What you need to do
Search the material for "share" and copy each line in which it is found.

-----

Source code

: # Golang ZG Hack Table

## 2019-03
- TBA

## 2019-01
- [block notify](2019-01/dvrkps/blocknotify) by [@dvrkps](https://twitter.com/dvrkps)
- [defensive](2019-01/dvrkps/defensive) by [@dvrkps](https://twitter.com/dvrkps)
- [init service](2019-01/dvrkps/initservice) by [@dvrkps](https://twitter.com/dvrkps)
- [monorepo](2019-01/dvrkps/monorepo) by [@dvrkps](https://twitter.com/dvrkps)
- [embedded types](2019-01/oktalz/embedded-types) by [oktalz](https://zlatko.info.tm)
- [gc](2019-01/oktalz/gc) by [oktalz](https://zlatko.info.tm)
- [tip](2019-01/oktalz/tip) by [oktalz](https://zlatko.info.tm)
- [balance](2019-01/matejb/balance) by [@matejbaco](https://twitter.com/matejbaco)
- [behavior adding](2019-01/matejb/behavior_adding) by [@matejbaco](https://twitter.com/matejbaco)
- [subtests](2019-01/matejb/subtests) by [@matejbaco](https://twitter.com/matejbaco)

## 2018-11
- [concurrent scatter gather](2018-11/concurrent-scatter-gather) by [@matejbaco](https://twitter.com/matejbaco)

-----

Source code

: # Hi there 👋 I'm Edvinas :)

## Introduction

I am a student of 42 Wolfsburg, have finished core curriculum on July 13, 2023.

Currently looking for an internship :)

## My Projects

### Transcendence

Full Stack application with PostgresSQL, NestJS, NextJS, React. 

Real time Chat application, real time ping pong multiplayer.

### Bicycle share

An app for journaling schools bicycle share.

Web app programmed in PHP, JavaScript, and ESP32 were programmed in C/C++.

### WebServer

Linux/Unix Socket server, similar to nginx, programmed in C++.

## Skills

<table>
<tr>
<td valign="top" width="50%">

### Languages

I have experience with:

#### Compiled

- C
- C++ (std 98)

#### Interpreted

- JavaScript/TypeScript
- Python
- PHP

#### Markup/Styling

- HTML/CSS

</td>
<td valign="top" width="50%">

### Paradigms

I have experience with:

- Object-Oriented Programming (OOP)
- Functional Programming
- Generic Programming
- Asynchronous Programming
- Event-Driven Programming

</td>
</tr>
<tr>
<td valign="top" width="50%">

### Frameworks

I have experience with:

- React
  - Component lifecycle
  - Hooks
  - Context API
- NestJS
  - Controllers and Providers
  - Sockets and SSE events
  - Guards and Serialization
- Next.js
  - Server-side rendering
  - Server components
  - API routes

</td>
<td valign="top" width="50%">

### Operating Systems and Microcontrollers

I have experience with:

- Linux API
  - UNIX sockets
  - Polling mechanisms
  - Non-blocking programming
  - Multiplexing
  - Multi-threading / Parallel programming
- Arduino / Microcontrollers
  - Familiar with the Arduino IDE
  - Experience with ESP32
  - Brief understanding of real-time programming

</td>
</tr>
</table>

-----

The completed task
### Bicycle share
An app for journaling schools bicycle share.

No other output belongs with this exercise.